Yes, it might feel like you’re giving everybody in the world a commission, and you might feel like you’re Oprah, giving everybody in the audience a car…
“You get an affiliate commission, and you get an affiliate commission, and you get an affiliate commission… Everybody gets an affiliate commission!”…
… but when you multiply this by 10,000 or 100,000, you start realizing you don’t lose money by recruiting second tier affiliates. Instead, you’re scaling your sales and growing your bottom line.
Second Tier Affiliates Best Practices that Will Help You Scale Your Affiliate Program
OK, if you’re ready to scale your affiliate program, you might be wondering where to start. We recommend understanding the best practices when it comes to managing second tier affiliates, so you can set yourself to success.
Second Tier a Company or an Employee?
If a company’s employee refers an affiliate to you, should you second tier the employee directly or the company?
There is no right answer, but we recommend deciding on your preference ahead of time, so all your affiliate managers know what to do. Deciding on this ahead of time also prevents uncomfortable situations, where different partners who contribute the same, get paid differently.
Write the Reach Out Copy for Your Second Tier Affiliates
Make it as easy as possible for your second tier affiliates to offer an introduction and get their connections excited about working with you.
Just like you write the copy for your first tier affiliates, write the copy for your second tier affiliates.

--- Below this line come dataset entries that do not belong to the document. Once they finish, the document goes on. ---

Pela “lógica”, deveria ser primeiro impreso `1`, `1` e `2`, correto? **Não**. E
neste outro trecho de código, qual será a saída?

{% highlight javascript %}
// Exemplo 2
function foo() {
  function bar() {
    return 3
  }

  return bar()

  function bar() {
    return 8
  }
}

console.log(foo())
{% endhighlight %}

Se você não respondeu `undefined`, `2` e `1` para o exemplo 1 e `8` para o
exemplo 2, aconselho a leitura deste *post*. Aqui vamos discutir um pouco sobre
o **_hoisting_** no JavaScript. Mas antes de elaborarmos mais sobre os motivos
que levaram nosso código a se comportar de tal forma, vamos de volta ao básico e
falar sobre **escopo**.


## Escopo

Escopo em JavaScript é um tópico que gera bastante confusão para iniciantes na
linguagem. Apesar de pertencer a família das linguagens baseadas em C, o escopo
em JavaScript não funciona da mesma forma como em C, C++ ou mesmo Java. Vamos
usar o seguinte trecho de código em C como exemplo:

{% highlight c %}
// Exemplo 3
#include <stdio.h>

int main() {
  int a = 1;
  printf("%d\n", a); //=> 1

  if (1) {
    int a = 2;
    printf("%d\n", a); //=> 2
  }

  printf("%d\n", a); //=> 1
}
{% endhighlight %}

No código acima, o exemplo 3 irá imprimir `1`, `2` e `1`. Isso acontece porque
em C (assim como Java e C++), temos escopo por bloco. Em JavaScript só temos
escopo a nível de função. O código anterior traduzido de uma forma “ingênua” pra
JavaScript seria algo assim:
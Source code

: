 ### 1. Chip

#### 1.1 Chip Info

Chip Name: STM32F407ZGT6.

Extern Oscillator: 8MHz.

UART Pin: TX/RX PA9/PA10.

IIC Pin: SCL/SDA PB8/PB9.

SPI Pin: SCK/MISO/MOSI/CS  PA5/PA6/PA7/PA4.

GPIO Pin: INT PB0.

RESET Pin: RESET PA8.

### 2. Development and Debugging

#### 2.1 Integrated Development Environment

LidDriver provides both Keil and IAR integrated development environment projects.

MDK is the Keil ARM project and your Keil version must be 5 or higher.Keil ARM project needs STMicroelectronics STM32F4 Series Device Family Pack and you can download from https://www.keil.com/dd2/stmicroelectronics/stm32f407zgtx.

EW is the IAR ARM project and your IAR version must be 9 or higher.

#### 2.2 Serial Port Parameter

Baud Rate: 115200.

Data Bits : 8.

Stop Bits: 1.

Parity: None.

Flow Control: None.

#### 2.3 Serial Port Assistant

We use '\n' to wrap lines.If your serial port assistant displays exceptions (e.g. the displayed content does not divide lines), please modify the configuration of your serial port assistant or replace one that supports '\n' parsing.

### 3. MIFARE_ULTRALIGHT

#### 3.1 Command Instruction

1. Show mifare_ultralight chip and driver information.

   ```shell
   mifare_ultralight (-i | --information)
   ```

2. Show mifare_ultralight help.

We recommend including how the affiliate knows you, how profitable your offer has been for them if they’ve promoted it themselves, or for other affiliates if they haven’t.
We like to open with numbers and close with the mission behind the product, because different people care about different things. Some will only get behind your offer if it makes a difference, others will only care about profitability, and yet others will only mail for you if you can deliver on both.

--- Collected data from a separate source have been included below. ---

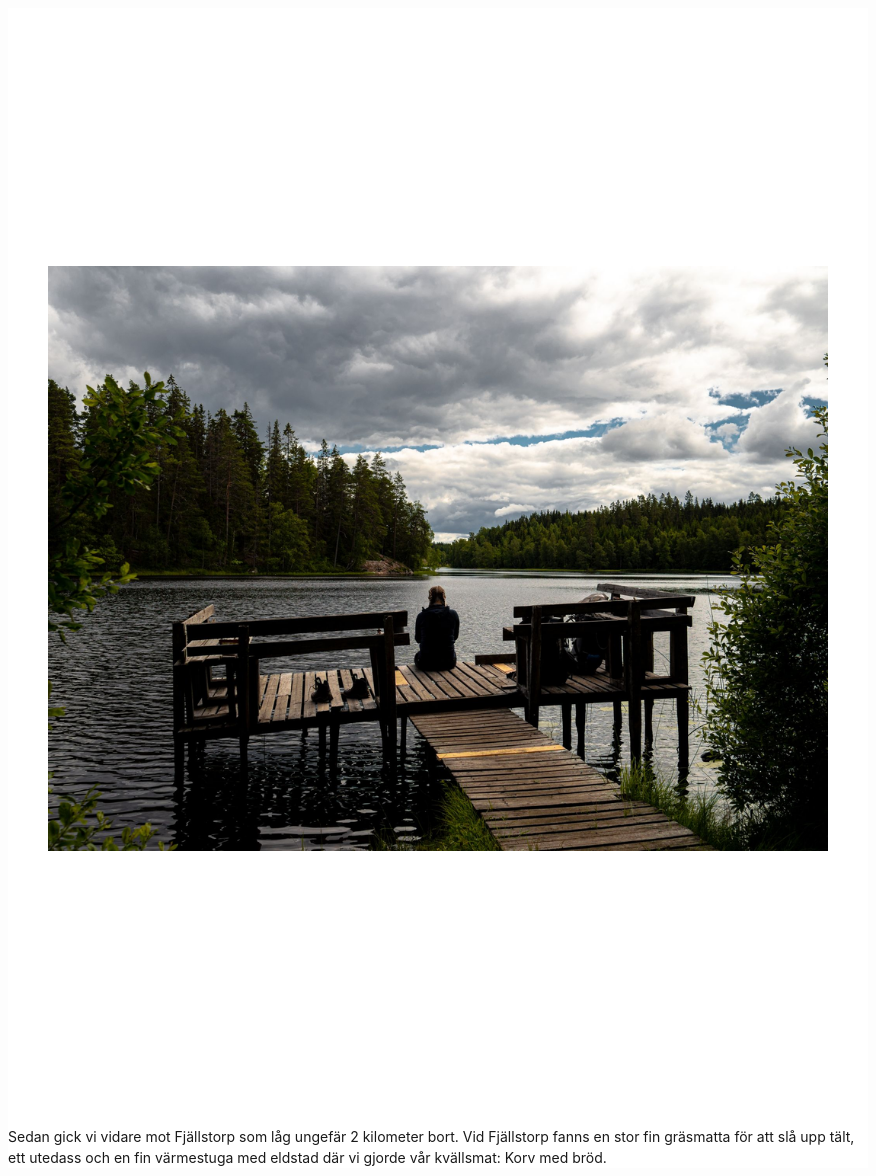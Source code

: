 <figure class="kg-card kg-image-card kg-width-wide"><img src="/assets/images/2020/07/Gustav-Lindqvist_2020-07-12_09666.jpg" class="kg-image" alt loading="lazy" width="2000" height="1500"
></figure>
<p>Sedan gick vi vidare mot Fjällstorp som låg ungefär 2 kilometer bort. Vid Fjällstorp fanns en stor fin gräsmatta för att slå upp tält, ett utedass och en fin värmestuga med eldstad där vi gjorde vår kvällsmat: Korv med bröd.</p>
<figure class="kg-card kg-gallery-card kg-width-wide">
    <div class="kg-gallery-container">
        <div class="kg-gallery-row">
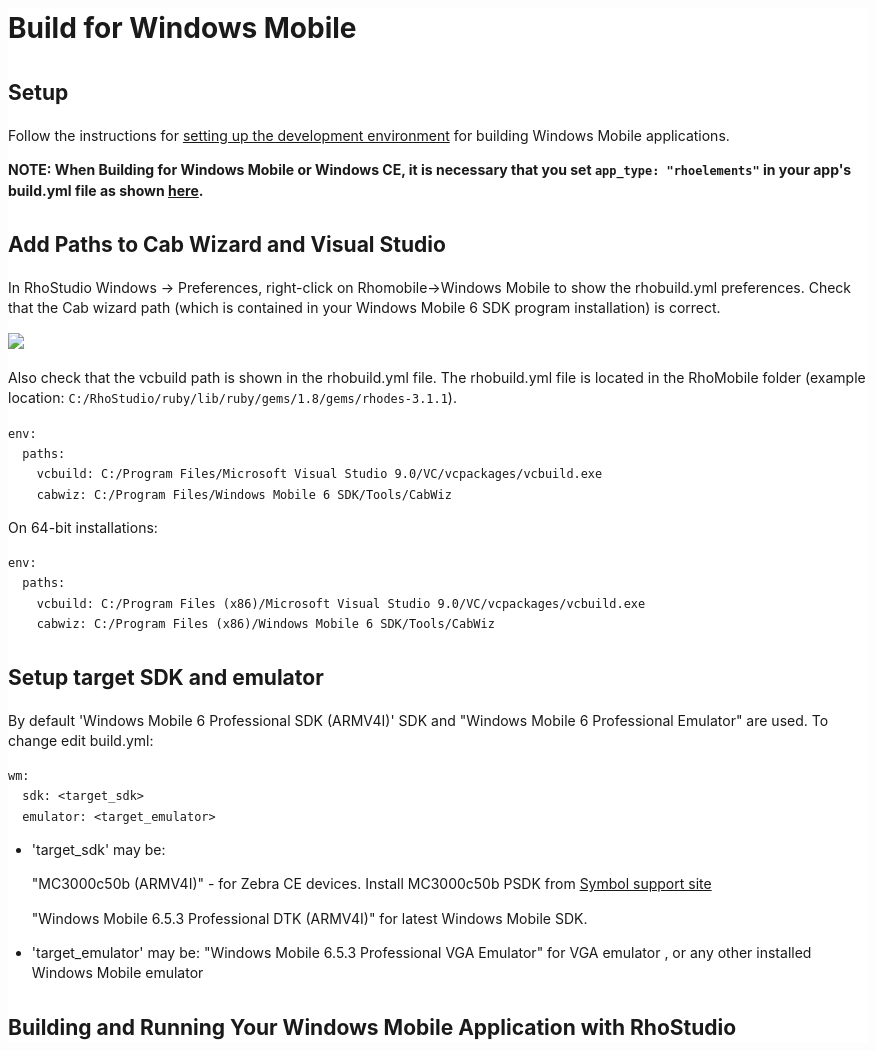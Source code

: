 # Build for Windows Mobile

## Setup
Follow the instructions for [setting up the development environment](nativesdksetup#setup-for-windows-mobile) for building Windows Mobile applications.

**NOTE: When Building for Windows Mobile or Windows CE, it is necessary that you set `app_type: "rhoelements"` in your app's build.yml file as shown [here](build_config#buildyml-file).**

## Add Paths to Cab Wizard and Visual Studio

In RhoStudio Windows -> Preferences, right-click on Rhomobile->Windows Mobile to show the rhobuild.yml preferences. Check that the Cab wizard path (which is contained in your Windows Mobile 6 SDK program installation) is correct.

<img src="https://s3.amazonaws.com/docs.tau-technologies.com/images/build-rhodes-app/preferences-windows-mobile-4.0.png"/>

Also check that the vcbuild path is shown in the rhobuild.yml file. The rhobuild.yml file is located in the RhoMobile folder (example location: `C:/RhoStudio/ruby/lib/ruby/gems/1.8/gems/rhodes-3.1.1`).

	env:
	  paths:
	    vcbuild: C:/Program Files/Microsoft Visual Studio 9.0/VC/vcpackages/vcbuild.exe
	    cabwiz: C:/Program Files/Windows Mobile 6 SDK/Tools/CabWiz

On 64-bit installations:

	env:
	  paths:
	    vcbuild: C:/Program Files (x86)/Microsoft Visual Studio 9.0/VC/vcpackages/vcbuild.exe
	    cabwiz: C:/Program Files (x86)/Windows Mobile 6 SDK/Tools/CabWiz

## Setup target SDK and emulator
By default 'Windows Mobile 6 Professional SDK (ARMV4I)' SDK and "Windows Mobile 6 Professional Emulator" are used. To change edit build.yml:

    wm:
      sdk: <target_sdk>
      emulator: <target_emulator> 

* 'target_sdk' may be:
 
  "MC3000c50b (ARMV4I)" - for Zebra CE devices. Install MC3000c50b PSDK from [Symbol support site](http://support.symbol.com)
  
  "Windows Mobile 6.5.3 Professional DTK (ARMV4I)" for latest Windows Mobile SDK.
  
* 'target_emulator' may be: "Windows Mobile 6.5.3 Professional VGA Emulator" for VGA emulator , or any other installed Windows Mobile emulator

## Building and Running Your Windows Mobile Application with RhoStudio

Either way, we recommend addressing common objections in your copy, so your second tier affiliate isn’t left there trying to defend your product on her own, and so you don’t lose a potential new affiliate if she doesn’t know the answers.
Look for Ongoing Second Tier Affiliate Partnerships that Keep Growing Your Network
We recommend getting an agreement with other companies or people, whenever you can, and committing to referring 1-2 affiliates to each other every month.

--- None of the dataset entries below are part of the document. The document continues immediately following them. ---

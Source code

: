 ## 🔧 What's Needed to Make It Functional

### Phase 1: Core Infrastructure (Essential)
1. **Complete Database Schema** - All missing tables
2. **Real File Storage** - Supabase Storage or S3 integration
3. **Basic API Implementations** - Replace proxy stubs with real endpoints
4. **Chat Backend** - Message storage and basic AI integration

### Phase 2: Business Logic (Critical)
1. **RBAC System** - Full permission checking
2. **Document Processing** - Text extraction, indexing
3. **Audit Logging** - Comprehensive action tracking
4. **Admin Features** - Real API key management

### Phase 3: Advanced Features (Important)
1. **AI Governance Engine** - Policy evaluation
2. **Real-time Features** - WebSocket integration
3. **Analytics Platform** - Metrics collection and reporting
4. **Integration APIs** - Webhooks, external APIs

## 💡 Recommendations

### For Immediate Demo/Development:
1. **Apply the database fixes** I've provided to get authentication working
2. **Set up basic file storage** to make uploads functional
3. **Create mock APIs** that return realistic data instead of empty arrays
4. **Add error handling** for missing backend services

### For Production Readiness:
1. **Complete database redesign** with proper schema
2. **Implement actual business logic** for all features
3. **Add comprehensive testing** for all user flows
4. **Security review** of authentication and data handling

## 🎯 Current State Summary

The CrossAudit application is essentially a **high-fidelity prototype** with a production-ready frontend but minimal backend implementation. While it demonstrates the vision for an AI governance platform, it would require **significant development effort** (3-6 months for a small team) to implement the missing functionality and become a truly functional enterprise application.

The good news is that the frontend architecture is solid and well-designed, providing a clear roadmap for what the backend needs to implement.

This way, you know you’re getting 12-24 extra potential affiliates from each source. Do that with 100 partners every year, and your sales are bound to skyrocket.
Top Strategies to Identify Potential Second Tier Affiliates
Now that you’ve set your program to success, let’s identify some great revenue sources and start selling. Here are some of the most useful ways to do that.
Affiliates You Already Work With
Your affiliates already know how well your offer converts, and what a difference it’s made to their audience. Spreading the word among other affiliates is an easy way for them to increase the commission they’re already getting from you.
Plus, if your offer has converted well for them, it means they’re already great at selling it, which could make it easier for them to recruit additional people to the party.
Other Affiliate Managers
Other affiliate managers are potentially your lowest hanging fruit, since they work with so many affiliates, but they also constantly need new ones.
Therefore, a great way to make sure they send great affiliates your way is to send great affiliates their way. Like we said above, you could even make a deal that you’re referring 2 affiliates to each every month, and second tier each other, so you both know you have new revenue streams coming into the company every month.
To get started, consider approaching affiliate managers you already have a relationship with, especially affiliate managers who work with affiliates you’d like to work with yourself.
Copywriters, web developers, business coaches, lawyers, accountants, and anyone else you buy something from, who works with other companies, might know someone who could be a great affiliate for you.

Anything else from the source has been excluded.